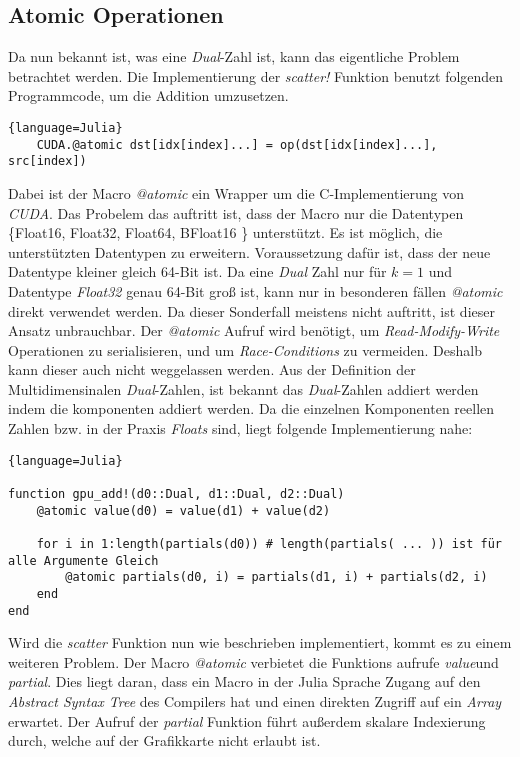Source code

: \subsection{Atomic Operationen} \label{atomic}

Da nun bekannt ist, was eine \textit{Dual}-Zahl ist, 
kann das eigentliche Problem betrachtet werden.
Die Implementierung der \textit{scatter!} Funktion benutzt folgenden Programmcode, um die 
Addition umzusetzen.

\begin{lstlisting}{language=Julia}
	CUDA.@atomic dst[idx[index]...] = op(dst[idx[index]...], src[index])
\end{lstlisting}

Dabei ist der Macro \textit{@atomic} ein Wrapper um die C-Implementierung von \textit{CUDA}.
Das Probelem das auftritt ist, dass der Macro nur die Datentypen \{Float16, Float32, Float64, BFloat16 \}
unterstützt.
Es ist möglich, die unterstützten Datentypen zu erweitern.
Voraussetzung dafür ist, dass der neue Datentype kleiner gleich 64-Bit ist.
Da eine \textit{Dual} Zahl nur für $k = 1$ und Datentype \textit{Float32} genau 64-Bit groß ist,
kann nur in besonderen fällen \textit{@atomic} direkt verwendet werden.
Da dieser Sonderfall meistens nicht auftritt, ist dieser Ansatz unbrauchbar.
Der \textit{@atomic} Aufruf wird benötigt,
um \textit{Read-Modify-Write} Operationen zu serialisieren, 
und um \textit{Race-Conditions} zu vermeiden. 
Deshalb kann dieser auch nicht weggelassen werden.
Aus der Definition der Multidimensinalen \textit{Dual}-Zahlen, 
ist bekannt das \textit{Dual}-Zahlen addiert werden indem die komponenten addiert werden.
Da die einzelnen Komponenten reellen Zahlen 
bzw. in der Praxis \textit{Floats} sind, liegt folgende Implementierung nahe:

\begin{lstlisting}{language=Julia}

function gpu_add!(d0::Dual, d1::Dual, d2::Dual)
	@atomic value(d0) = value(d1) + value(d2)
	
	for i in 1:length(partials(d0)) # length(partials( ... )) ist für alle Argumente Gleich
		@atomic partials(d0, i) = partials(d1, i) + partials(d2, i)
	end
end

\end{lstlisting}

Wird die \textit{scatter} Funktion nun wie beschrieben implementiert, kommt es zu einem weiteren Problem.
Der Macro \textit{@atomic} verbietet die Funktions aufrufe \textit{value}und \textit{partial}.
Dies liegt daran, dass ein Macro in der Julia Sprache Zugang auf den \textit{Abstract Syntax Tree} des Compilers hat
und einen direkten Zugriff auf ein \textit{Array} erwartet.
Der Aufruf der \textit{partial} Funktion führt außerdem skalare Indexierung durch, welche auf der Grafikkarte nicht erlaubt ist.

◇ ◇ ◇

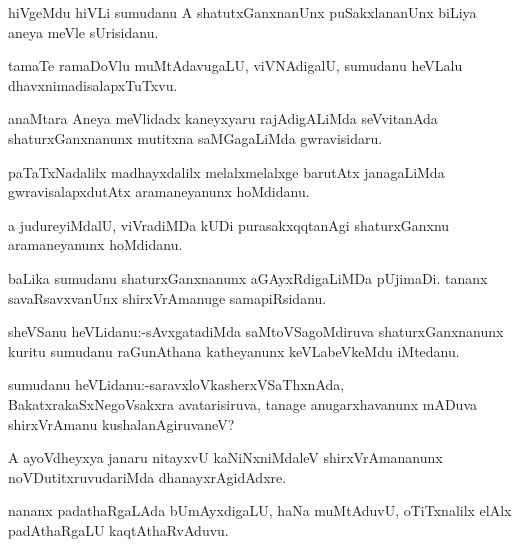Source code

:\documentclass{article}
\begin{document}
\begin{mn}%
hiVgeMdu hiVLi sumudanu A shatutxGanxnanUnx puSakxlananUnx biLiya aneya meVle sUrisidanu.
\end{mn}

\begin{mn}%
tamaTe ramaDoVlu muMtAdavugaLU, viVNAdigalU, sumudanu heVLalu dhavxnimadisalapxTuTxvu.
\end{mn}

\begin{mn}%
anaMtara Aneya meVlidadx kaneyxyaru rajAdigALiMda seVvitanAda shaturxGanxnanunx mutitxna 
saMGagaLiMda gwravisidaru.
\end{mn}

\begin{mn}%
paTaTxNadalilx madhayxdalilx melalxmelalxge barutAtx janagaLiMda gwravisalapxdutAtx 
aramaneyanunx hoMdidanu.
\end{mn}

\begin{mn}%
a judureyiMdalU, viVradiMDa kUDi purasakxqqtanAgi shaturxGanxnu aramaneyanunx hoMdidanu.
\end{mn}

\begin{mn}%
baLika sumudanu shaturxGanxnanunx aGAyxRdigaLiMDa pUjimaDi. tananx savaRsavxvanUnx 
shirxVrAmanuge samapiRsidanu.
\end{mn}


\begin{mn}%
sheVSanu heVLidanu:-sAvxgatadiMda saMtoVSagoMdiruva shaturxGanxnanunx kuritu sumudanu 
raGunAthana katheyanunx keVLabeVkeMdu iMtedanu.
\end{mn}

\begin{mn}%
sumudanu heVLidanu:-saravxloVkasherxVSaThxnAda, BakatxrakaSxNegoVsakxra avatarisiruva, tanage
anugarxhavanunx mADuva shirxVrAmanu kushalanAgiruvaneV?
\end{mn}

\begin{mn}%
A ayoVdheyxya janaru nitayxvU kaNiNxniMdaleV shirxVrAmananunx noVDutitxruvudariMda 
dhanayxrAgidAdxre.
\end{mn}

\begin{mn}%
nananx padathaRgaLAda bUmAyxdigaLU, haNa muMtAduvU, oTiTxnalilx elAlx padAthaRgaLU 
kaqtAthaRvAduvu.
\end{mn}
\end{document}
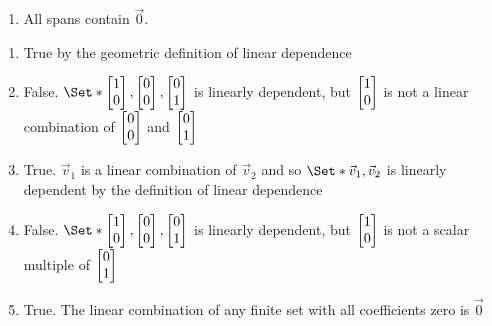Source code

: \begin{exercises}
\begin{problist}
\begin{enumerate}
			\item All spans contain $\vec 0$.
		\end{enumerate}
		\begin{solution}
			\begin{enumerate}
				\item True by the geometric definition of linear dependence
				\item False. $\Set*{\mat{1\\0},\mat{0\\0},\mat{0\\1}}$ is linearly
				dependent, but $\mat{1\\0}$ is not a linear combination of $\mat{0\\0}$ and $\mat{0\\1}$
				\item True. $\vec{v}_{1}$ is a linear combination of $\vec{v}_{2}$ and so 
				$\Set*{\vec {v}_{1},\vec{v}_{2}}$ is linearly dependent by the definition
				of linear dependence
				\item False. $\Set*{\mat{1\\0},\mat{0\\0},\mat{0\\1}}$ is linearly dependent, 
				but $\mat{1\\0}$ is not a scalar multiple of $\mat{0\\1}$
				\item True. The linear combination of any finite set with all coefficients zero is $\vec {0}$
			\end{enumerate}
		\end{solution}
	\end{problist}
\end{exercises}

◇ ◇ ◇

• [TASK REQUIREMENTS] Looking at the data above, write out exactly the lines that start at the one containing "Die Implementierung der" and end at the one containing "Aus der Definition"; include both and nothing beyond.

• [ANSWER TO THIS PROBLEM]
Die Implementierung der \textit{scatter!} Funktion benutzt folgenden Programmcode, um die 
Addition umzusetzen.

\begin{lstlisting}{language=Julia}
	CUDA.@atomic dst[idx[index]...] = op(dst[idx[index]...], src[index])
\end{lstlisting}

Dabei ist der Macro \textit{@atomic} ein Wrapper um die C-Implementierung von \textit{CUDA}.
Das Probelem das auftritt ist, dass der Macro nur die Datentypen \{Float16, Float32, Float64, BFloat16 \}
unterstützt.
Es ist möglich, die unterstützten Datentypen zu erweitern.
Voraussetzung dafür ist, dass der neue Datentype kleiner gleich 64-Bit ist.
Da eine \textit{Dual} Zahl nur für $k = 1$ und Datentype \textit{Float32} genau 64-Bit groß ist,
kann nur in besonderen fällen \textit{@atomic} direkt verwendet werden.
Da dieser Sonderfall meistens nicht auftritt, ist dieser Ansatz unbrauchbar.
Der \textit{@atomic} Aufruf wird benötigt,
um \textit{Read-Modify-Write} Operationen zu serialisieren, 
und um \textit{Race-Conditions} zu vermeiden. 
Deshalb kann dieser auch nicht weggelassen werden.
Aus der Definition der Multidimensinalen \textit{Dual}-Zahlen, 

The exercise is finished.